◆ DIRECTIONS: For each line in the data below that holds "Delta", return a copy.

Document images with source code:
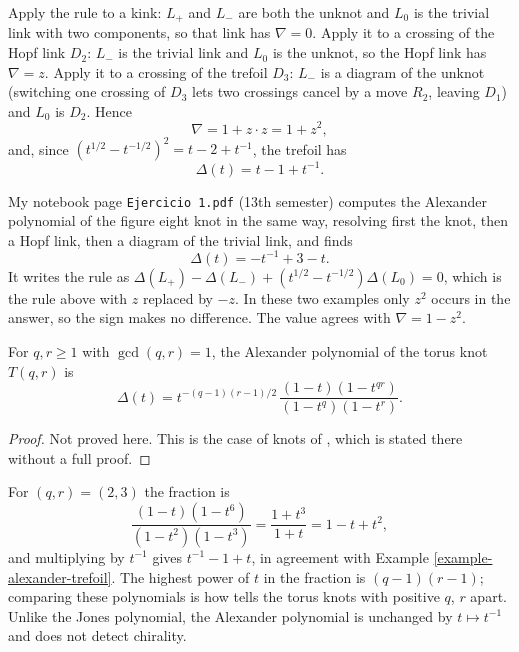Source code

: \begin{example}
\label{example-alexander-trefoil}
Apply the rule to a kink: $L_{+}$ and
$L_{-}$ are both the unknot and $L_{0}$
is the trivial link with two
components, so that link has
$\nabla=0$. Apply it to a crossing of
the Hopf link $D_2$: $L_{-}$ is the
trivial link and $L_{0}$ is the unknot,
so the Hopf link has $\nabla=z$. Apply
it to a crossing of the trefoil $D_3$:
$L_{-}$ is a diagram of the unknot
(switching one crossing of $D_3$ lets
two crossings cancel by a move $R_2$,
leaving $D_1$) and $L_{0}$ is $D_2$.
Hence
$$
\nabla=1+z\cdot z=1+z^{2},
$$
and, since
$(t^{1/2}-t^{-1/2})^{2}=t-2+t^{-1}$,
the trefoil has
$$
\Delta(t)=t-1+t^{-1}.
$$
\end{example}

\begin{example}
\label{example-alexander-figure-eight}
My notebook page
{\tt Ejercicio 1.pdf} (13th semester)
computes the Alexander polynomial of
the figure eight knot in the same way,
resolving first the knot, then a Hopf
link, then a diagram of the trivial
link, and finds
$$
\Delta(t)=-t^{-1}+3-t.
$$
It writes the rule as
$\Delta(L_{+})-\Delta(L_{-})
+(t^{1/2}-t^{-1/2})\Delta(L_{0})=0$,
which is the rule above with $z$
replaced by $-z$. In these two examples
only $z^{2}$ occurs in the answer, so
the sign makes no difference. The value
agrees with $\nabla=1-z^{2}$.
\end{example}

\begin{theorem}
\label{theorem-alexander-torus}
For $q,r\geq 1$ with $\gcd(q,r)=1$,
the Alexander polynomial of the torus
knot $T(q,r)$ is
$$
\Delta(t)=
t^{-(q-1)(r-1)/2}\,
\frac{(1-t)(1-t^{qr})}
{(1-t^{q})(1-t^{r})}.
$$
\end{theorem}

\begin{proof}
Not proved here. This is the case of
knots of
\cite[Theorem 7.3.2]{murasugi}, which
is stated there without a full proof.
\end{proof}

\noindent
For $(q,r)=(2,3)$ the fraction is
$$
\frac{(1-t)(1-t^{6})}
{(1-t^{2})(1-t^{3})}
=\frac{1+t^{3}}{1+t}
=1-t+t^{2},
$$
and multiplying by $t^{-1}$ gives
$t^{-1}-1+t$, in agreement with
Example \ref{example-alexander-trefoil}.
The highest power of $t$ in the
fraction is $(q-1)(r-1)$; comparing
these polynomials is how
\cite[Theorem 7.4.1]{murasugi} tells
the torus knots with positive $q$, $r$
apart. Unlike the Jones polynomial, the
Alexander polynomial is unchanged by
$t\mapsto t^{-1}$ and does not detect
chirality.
---
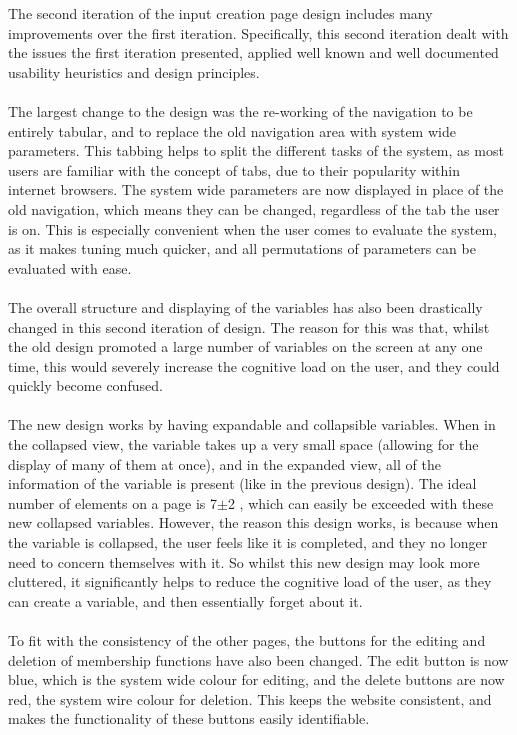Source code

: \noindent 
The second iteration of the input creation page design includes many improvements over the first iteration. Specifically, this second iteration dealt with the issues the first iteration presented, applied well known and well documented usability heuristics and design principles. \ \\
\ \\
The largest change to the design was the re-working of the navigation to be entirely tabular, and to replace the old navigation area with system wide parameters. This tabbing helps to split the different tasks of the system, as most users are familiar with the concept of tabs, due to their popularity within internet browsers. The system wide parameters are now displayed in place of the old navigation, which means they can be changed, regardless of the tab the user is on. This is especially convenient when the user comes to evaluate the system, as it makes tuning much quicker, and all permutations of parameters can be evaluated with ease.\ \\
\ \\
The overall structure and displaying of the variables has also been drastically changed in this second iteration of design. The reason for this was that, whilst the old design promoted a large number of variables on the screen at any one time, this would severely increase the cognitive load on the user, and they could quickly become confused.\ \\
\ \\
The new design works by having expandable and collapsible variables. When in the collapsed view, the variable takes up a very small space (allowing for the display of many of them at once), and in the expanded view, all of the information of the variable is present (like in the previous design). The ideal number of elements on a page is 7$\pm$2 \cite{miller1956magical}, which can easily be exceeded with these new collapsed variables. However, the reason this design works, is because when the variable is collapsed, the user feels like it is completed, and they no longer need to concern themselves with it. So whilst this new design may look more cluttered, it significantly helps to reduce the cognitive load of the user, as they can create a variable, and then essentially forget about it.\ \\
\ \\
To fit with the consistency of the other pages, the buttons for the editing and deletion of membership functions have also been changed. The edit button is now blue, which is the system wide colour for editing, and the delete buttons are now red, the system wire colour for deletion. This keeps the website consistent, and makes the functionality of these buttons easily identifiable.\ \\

◆ EXERCISE RESULT:
\Delta(t)=t-1+t^{-1}.
\Delta(t)=-t^{-1}+3-t.
$\Delta(L_{+})-\Delta(L_{-})
+(t^{1/2}-t^{-1/2})\Delta(L_{0})=0$,
\Delta(t)=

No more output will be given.